Costs of physical therapy in comparison to arthroscopic partial meniscectomy
Worldwide around 2 million arthroscopic knee operations are performed. These are accompanied by $ 4 billion in direct medical costs. Although a clinically important benefit of surgery over conservative treatment has not been demonstrated, the number of arthroscopic operations is decreasing more slowly than expected. An economic evaluation comparing conservative treatment with surgery can therefore confirm the findings of previous research and support the implementation of changes in clinical care. A recent model-based economic evaluation found that arthroscopic partial meniscectomy (APM) was not cost-effective in patients with or at risk for osteoarthritis compared to a group of matched controls that received no treatment.
Since no treatment at all is not a common alternative to surgical treatment in clinical practice, this model should be interpreted with caution. With treatment alternatives such as physical therapy (PT), painkillers or injections, the actual difference in costs is probably smaller. To close this gap in the literature, an economic evaluation was performed in addition to a multi-center randomized controlled trial (RCT) comparing PT and APM in patients between 45 and 70 years with a non-obstructive meniscus tear (ie no knee joint locking).
To investigate whether physiotherapy (PT) is cost-effective compared to arthroscopic partial meniscectomy (APM) in patients with a non-obstructive meniscus tear, a fully trial-based economic evaluation was conducted from a social perspective. A secondary analysis - this article - investigated whether PT is not inferior to APM.
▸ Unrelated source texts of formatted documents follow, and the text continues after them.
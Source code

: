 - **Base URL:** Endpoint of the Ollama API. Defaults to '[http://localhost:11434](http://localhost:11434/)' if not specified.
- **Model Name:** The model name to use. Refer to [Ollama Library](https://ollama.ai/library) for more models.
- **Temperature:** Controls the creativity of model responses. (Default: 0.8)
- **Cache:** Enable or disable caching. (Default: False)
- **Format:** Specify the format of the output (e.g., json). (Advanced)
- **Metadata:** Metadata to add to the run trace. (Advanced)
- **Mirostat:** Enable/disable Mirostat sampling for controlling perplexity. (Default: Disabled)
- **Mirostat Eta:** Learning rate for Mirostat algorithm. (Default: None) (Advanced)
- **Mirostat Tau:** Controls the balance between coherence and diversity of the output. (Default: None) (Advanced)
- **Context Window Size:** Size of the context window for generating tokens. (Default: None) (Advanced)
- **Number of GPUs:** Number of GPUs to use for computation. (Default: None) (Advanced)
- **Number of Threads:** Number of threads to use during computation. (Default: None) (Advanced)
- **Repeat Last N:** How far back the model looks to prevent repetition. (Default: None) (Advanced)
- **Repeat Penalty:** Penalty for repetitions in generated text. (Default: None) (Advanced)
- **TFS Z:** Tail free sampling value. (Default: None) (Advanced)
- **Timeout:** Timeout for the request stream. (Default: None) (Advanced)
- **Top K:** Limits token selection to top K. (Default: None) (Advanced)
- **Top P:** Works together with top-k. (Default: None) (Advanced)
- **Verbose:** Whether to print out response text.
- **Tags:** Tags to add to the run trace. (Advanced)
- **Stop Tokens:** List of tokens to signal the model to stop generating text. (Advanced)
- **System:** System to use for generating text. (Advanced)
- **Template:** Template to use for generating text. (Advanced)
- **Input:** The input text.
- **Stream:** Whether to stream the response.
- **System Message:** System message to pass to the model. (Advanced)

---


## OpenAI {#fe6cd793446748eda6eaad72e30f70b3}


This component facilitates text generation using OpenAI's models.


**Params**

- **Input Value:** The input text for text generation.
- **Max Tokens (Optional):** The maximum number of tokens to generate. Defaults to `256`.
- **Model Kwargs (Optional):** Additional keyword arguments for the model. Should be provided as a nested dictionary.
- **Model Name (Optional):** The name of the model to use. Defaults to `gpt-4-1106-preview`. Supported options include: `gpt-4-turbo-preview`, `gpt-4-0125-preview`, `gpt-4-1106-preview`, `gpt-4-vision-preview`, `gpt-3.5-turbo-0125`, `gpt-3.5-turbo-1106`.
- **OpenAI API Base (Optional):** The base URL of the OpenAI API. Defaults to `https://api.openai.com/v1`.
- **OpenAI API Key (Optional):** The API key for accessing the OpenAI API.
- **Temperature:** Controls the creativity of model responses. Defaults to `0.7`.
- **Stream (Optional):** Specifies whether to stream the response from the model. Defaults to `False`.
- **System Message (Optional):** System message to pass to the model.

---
Patients aged 45-70 were recruited with a non-obstructive meniscal tear in nine Dutch hospitals. The use of resources was measured using web-based questionnaires. Measures for effectiveness include knee function with the help of the International Knee Documentation Committee (IKDC) and quality-adjusted life years (QALYs). Follow-up was 24 months. Uncertainty was assessed using bootstrapping techniques. The non-inferiority margins for social costs, the IKDC and QALYs, were € 670, 8 points and 0.057 points respectively.
They randomly assigned 321 patients to PT (n = 162) or APM (n = 159). After 24 months PT was associated with considerably lower costs compared to APM (- € 1803; 95% CI - € 3008 to - € 838). The probability that PT is cost-effective compared to APM was 1.00 with a willingness to pay of € 0 / unit of effect for the IKDC (knee function) and QALYs (quality of life) and decreased with increasing values of willingness to pay. The probability that PT is non-inferior to APM was 0.97 for all non-inferiority margins for the IKDC and 0.89 for QALYs.
The probability that PT is cost effective compared to APM was relatively high with reasonable values of willingness to pay for the IKDC and QALYs. PT also had a relatively high chance of being non-inferior to APM for both outcomes. This justifies a further deimplementation of APM in patients with non-obstructive meniscus tears.